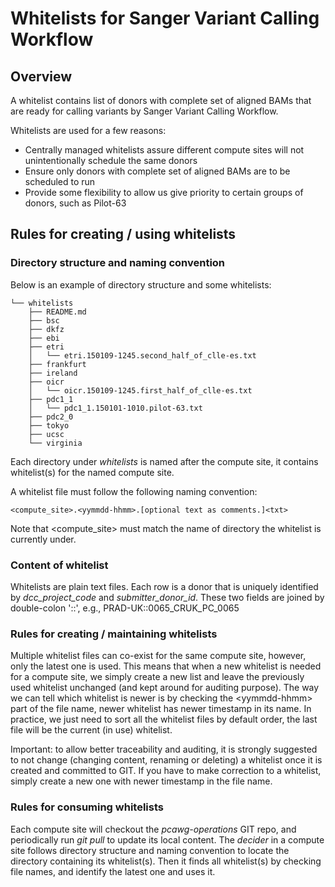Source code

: # Whitelists for Sanger Variant Calling Workflow

## Overview

A whitelist contains list of donors with complete set of aligned BAMs that are ready for calling variants by Sanger Variant Calling Workflow.

Whitelists are used for a few reasons:
- Centrally managed whitelists assure different compute sites will not unintentionally schedule the same donors
- Ensure only donors with complete set of aligned BAMs are to be scheduled to run
- Provide some flexibility to allow us give priority to certain groups of donors, such as Pilot-63

## Rules for creating / using whitelists

### Directory structure and naming convention

Below is an example of directory structure and some whitelists:

```
└── whitelists
    ├── README.md
    ├── bsc
    ├── dkfz
    ├── ebi
    ├── etri
    │   └── etri.150109-1245.second_half_of_clle-es.txt
    ├── frankfurt
    ├── ireland
    ├── oicr
    │   └── oicr.150109-1245.first_half_of_clle-es.txt
    ├── pdc1_1
    │   └── pdc1_1.150101-1010.pilot-63.txt
    ├── pdc2_0
    ├── tokyo
    ├── ucsc
    └── virginia
```

Each directory under *whitelists* is named after the compute site, it contains whitelist(s) for the named compute site.

A whitelist file must follow the following naming convention:
```
<compute_site>.<yymmdd-hhmm>.[optional text as comments.]<txt>
```

Note that \<compute_site\> must match the name of directory the whitelist is currently under.

### Content of whitelist

Whitelists are plain text files. Each row is a donor that is uniquely identified by *dcc\_project\_code* and *submitter\_donor\_id*. These two fields are joined by double-colon '::', e.g., PRAD-UK::0065\_CRUK\_PC\_0065

### Rules for creating / maintaining whitelists

Multiple whitelist files can co-exist for the same compute site, however, only the latest one is used. This means that when a new whitelist is needed for a compute site, we simply create a new list and leave the previously used whitelist unchanged (and kept around for auditing purpose). The way we can tell which whitelist is newer is by checking the \<yymmdd-hhmm\> part of the file name, newer whitelist has newer timestamp in its name. In practice, we just need to sort all the whitelist files by default order, the last file will be the current (in use) whitelist.

Important: to allow better traceability and auditing, it is strongly suggested to not change (changing content, renaming or deleting) a whitelist once it is created and committed to GIT. If you have to make correction to a whitelist, simply create a new one with newer timestamp in the file name.

### Rules for consuming whitelists

Each compute site will checkout the *pcawg-operations* GIT repo, and periodically run *git pull* to update its local content. The *decider* in a compute site follows directory structure and naming convention to locate the directory containing its whitelist(s). Then it finds all whitelist(s) by checking file names, and identify the latest one and uses it.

⁂

Check each line of the listing above for the string "Rules". Report only how many have it.

3